Collected data
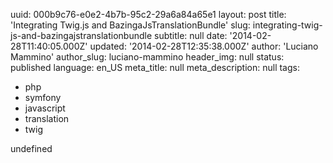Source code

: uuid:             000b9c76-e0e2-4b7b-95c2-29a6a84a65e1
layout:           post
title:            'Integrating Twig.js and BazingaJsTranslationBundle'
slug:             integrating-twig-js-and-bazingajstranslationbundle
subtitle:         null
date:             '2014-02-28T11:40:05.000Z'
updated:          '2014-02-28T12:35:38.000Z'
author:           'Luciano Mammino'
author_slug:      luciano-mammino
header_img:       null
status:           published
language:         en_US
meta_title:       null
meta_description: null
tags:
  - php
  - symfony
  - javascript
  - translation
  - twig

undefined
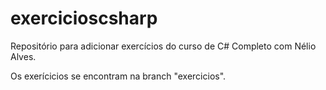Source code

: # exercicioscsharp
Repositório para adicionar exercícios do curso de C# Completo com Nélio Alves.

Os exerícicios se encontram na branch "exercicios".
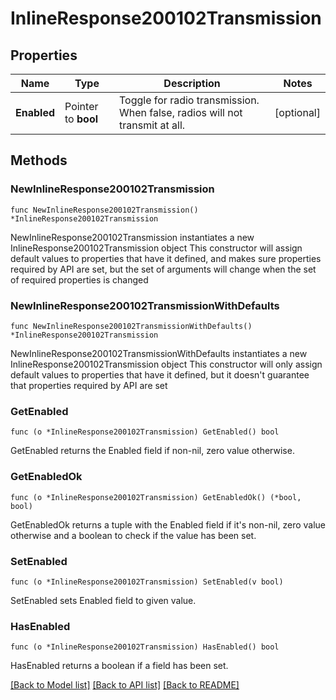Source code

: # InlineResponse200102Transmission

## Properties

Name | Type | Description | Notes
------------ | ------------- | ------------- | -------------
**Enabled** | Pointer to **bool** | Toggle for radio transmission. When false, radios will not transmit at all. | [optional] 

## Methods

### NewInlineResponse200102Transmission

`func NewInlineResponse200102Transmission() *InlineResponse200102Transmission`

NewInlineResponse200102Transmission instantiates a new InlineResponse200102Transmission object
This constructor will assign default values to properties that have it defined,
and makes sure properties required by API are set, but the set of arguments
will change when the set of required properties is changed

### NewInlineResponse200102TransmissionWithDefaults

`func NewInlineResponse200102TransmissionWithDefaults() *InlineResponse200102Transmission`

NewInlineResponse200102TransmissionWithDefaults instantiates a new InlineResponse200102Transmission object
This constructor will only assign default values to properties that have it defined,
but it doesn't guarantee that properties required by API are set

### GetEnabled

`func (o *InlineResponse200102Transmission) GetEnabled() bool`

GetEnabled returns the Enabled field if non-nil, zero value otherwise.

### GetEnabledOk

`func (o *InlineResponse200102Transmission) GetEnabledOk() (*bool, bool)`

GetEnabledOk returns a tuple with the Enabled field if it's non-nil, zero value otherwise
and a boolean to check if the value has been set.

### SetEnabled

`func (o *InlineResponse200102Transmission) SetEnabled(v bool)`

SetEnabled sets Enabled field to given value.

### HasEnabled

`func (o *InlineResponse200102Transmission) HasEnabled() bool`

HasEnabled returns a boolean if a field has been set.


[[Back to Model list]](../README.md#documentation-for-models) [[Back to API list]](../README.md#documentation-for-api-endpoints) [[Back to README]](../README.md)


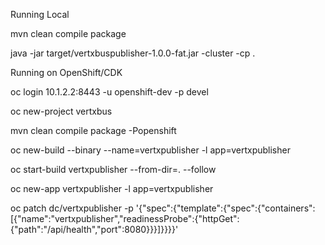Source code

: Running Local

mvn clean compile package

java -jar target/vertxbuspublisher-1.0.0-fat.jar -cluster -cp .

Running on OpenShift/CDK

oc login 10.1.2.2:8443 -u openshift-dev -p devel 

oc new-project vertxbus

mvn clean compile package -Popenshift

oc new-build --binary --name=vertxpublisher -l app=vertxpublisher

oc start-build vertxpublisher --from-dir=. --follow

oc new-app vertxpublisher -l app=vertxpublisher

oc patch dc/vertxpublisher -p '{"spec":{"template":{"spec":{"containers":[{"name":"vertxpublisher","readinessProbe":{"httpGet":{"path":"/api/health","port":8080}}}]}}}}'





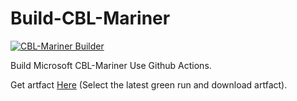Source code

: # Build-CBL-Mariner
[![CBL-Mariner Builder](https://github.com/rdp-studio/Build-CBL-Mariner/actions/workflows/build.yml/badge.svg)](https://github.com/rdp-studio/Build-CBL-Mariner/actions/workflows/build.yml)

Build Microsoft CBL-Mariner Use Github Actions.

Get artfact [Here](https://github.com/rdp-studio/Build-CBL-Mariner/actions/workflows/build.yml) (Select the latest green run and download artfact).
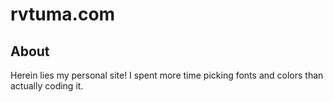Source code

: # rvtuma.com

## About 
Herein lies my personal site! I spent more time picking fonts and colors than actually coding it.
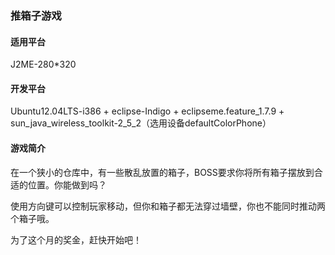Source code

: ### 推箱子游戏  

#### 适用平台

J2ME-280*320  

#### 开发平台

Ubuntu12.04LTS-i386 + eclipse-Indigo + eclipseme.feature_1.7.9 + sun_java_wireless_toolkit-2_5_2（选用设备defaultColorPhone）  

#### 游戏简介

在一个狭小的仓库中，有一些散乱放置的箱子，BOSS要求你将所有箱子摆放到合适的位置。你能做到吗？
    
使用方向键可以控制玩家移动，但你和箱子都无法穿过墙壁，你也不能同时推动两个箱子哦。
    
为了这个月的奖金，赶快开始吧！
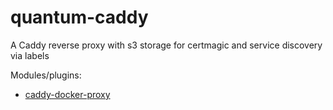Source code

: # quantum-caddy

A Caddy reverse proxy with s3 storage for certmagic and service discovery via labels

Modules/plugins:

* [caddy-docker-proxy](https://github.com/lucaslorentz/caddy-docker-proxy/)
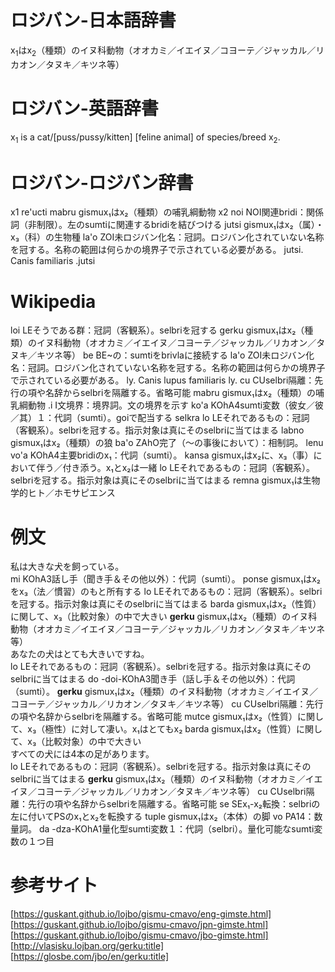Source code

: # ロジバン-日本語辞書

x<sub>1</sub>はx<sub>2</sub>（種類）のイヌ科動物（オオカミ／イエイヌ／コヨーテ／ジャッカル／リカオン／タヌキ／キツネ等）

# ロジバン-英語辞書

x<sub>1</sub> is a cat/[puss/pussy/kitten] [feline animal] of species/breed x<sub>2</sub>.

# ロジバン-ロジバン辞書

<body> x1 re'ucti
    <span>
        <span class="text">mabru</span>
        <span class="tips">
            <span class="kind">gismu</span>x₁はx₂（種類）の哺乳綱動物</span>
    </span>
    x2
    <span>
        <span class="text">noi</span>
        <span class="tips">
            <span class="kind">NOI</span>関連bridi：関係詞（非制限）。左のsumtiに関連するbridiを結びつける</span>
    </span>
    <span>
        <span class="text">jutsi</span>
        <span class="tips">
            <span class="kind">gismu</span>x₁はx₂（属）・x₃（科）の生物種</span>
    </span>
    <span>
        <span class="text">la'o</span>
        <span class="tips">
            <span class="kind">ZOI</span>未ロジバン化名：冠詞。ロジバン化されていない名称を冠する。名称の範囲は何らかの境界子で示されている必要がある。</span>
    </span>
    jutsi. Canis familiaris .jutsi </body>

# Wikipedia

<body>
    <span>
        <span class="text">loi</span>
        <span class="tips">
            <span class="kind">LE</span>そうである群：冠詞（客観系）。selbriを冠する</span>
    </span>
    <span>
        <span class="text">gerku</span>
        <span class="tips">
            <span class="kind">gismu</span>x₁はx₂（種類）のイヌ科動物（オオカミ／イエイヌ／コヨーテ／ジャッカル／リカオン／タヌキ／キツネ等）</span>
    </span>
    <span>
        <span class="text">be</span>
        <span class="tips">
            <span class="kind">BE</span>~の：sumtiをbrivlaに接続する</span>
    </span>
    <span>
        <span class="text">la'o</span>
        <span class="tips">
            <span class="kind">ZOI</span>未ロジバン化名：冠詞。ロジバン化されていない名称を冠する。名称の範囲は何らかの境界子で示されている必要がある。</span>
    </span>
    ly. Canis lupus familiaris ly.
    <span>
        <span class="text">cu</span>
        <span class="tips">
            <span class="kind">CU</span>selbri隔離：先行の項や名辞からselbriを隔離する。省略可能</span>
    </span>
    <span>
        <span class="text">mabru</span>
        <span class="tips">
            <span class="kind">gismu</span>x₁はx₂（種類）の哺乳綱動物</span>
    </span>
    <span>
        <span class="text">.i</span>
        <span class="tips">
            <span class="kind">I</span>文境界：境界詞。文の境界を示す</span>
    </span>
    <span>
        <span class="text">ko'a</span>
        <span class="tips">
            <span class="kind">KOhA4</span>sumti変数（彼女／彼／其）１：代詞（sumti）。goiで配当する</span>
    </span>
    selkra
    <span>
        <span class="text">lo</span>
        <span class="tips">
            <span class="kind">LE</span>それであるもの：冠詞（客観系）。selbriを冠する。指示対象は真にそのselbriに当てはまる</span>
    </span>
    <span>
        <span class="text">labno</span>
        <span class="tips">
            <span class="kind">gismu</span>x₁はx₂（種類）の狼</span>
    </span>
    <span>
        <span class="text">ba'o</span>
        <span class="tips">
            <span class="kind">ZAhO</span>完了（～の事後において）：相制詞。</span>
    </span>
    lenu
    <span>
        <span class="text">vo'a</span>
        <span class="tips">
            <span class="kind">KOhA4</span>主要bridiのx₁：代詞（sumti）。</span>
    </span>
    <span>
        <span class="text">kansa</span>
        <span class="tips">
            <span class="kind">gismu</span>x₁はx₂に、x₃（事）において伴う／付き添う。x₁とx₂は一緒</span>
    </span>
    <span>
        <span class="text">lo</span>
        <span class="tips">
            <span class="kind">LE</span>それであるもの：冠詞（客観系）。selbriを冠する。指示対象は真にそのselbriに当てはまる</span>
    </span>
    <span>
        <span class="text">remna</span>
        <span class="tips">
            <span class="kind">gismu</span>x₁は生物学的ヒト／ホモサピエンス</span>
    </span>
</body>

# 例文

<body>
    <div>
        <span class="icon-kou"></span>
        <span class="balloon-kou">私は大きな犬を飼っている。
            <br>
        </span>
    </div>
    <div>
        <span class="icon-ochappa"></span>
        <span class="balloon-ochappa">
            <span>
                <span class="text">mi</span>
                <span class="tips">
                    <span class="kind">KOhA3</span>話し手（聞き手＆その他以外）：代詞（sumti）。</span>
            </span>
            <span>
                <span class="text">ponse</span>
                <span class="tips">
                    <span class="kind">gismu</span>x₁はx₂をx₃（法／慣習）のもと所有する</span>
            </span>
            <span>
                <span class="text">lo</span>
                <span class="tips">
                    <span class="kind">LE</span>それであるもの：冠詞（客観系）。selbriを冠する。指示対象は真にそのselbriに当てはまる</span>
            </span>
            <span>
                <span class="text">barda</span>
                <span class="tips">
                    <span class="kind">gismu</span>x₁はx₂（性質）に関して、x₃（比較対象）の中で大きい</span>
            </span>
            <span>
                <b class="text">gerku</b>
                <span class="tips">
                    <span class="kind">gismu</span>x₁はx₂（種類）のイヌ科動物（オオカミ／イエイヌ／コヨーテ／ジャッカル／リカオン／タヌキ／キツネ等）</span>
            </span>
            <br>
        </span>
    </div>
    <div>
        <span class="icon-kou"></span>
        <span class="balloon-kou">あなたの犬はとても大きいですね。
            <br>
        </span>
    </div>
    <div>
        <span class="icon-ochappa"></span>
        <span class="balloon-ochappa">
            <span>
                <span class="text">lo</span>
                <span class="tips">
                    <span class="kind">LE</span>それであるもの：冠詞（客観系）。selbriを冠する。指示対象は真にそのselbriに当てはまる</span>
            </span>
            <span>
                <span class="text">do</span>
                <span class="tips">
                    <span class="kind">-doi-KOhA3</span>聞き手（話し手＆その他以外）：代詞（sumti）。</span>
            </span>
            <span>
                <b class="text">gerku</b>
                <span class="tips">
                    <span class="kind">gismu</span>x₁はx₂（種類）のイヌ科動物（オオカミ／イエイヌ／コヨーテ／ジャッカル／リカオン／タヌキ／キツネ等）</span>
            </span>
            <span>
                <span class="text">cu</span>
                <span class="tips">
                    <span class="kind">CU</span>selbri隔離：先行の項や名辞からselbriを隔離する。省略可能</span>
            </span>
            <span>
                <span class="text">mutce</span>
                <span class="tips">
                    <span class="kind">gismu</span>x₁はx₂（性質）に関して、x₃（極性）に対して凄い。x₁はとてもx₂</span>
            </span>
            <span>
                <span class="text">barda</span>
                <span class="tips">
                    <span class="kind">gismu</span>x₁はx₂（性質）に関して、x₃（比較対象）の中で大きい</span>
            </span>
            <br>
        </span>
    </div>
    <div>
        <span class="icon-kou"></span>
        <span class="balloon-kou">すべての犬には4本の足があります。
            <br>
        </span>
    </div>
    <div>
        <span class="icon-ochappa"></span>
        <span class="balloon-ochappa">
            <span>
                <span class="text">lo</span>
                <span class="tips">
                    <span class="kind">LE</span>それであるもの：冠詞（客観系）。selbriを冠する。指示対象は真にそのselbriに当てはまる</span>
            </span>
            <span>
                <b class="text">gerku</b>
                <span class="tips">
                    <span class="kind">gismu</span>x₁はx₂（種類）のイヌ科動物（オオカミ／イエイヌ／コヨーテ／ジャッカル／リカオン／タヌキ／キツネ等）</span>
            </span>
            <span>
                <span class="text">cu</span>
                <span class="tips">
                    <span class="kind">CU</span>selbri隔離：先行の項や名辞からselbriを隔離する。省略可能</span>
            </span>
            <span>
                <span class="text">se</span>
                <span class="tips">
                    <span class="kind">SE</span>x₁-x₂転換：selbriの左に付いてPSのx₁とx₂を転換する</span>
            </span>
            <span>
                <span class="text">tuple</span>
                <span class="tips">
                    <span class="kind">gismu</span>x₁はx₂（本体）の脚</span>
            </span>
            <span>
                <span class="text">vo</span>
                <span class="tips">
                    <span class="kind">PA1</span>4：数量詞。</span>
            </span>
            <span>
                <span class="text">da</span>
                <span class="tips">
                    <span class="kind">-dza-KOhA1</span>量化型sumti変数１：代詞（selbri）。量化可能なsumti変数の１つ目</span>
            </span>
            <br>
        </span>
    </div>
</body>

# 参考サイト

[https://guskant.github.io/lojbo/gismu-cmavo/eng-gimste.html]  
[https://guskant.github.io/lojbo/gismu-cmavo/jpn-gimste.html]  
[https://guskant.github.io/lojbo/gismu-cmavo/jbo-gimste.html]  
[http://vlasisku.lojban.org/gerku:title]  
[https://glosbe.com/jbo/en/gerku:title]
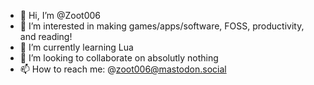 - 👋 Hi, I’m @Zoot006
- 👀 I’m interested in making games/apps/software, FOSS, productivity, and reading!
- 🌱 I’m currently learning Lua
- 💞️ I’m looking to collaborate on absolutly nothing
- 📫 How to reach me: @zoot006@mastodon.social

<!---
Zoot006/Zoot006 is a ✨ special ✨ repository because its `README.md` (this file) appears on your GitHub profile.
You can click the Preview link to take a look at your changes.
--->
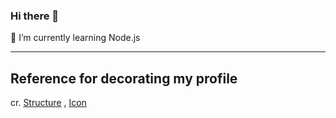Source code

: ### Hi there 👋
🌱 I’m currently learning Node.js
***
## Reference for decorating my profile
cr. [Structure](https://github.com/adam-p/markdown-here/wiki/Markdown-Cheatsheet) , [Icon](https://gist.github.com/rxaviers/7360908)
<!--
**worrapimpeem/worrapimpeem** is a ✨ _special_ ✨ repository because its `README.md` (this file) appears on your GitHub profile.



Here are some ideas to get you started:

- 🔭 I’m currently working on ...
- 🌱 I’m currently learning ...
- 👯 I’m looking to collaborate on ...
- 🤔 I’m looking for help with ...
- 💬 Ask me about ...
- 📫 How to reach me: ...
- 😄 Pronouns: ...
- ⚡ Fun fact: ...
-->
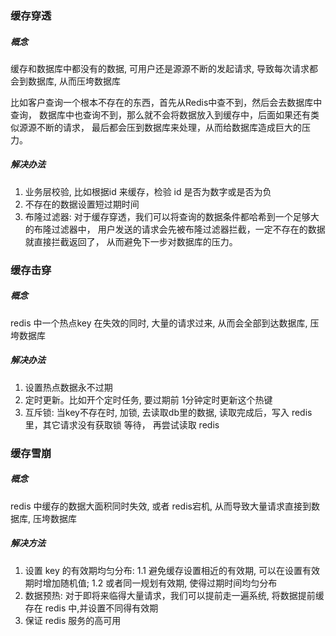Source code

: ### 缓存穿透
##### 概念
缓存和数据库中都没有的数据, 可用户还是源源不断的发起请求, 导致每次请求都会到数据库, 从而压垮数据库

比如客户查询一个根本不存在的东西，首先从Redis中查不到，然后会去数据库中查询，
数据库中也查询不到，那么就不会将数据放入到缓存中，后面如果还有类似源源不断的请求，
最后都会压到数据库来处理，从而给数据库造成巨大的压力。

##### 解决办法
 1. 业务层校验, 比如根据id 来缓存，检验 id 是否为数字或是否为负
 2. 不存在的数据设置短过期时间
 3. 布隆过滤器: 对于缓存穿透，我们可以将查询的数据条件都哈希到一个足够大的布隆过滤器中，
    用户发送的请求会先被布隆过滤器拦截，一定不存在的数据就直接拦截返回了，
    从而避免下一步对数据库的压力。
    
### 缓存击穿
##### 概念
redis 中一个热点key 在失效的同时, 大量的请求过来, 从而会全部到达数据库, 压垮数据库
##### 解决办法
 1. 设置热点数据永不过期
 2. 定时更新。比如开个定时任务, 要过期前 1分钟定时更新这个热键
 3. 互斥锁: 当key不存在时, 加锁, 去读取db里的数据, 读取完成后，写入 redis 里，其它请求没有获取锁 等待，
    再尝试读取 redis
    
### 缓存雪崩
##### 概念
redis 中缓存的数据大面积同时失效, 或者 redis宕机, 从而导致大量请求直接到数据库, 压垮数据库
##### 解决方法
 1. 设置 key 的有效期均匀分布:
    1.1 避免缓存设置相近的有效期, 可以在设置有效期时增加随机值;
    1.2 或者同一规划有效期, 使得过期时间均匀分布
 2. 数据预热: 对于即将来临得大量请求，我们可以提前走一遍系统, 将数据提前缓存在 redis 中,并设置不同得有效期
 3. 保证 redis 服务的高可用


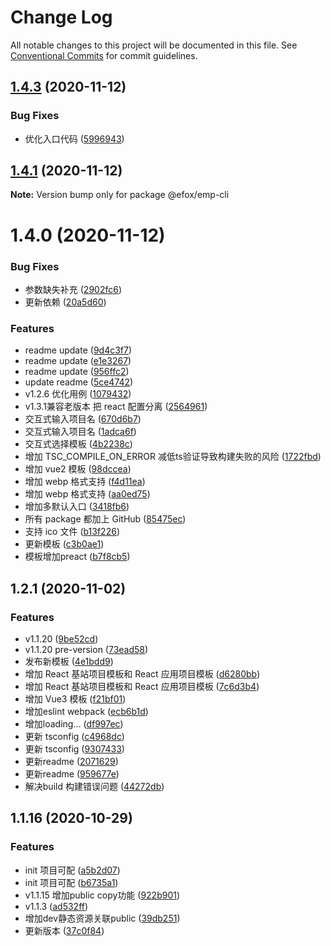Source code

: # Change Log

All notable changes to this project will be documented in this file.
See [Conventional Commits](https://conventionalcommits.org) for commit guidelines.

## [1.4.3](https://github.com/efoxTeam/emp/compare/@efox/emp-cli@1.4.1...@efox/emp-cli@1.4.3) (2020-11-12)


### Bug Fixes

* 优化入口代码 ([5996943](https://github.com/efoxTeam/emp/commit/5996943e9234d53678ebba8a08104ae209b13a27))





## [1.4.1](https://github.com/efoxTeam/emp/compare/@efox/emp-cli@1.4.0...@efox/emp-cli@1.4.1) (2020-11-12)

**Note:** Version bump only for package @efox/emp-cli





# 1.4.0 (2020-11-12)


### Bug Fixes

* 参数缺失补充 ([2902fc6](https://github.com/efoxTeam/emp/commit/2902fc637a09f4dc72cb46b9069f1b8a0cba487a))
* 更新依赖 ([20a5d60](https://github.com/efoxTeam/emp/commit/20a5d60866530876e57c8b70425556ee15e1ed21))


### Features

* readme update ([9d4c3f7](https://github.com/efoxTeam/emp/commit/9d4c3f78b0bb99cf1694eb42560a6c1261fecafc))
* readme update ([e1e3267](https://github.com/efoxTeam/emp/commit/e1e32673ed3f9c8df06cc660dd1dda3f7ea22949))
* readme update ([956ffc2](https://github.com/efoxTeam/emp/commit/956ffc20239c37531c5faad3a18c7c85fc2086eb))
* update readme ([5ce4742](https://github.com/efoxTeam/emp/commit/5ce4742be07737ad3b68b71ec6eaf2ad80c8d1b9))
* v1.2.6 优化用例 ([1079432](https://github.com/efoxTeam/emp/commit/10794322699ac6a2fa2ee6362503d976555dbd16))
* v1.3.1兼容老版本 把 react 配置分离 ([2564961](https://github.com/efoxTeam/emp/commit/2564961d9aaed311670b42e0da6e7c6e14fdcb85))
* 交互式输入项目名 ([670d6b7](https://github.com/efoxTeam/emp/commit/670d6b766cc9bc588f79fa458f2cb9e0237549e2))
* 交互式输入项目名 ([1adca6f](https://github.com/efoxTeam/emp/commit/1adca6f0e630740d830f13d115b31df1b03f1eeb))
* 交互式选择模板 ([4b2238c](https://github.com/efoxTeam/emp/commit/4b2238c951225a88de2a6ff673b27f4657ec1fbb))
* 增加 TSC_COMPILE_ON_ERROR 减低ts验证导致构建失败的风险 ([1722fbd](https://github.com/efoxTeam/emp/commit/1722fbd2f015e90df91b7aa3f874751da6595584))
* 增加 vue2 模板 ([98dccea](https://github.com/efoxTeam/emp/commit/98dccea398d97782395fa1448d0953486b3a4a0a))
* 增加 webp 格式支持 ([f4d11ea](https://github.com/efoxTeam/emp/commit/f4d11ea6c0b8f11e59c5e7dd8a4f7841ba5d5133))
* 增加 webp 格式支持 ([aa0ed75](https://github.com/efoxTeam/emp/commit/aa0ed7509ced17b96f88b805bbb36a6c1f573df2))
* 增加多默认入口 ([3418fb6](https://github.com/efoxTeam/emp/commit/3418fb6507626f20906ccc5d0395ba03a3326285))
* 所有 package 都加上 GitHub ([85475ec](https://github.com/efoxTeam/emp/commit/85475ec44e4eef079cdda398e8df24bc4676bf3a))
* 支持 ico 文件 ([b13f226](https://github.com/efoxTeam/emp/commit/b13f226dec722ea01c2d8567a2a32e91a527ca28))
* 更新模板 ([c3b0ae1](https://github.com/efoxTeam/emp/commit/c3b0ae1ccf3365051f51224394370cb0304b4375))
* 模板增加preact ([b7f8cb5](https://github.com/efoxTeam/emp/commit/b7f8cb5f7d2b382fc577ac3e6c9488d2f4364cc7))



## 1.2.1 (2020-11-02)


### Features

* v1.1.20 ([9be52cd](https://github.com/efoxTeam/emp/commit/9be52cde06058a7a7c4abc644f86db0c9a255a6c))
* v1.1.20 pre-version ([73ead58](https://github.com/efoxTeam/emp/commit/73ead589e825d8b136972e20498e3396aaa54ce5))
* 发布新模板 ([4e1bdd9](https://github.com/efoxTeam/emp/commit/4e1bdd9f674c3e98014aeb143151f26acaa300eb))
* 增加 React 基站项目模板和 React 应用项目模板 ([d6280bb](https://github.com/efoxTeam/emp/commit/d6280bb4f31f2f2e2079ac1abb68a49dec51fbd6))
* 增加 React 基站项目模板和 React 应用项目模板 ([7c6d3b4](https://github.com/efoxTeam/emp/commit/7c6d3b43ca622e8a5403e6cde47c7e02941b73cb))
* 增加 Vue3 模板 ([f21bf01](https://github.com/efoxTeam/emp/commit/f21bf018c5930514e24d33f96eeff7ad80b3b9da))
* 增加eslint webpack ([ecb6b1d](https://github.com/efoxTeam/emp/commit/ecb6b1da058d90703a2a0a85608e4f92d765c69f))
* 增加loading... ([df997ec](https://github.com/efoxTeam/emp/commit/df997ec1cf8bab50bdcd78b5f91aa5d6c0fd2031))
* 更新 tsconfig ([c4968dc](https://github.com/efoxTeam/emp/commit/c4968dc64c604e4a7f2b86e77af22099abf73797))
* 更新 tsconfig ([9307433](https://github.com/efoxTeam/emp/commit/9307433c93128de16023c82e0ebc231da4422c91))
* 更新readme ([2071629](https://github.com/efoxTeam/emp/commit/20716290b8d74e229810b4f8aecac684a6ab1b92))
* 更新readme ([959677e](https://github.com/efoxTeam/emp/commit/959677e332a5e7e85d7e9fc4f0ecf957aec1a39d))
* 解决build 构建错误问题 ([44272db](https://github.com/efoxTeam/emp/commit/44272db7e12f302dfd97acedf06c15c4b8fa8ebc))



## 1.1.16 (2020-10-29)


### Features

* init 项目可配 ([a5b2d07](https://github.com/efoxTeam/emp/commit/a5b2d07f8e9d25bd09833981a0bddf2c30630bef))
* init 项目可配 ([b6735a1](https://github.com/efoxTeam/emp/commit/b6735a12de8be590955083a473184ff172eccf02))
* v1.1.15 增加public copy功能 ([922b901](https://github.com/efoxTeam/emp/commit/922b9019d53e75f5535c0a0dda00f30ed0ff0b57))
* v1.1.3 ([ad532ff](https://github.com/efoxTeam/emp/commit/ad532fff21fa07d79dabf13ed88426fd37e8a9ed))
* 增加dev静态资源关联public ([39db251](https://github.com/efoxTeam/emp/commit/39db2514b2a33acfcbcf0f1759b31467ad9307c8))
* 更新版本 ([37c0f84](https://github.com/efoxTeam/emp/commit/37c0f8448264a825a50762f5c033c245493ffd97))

[Problem]
Among the entries, find every line holding "been" and return it.

[Your response]
and a boolean to check if the value has been set.
HasEnabled returns a boolean if a field has been set.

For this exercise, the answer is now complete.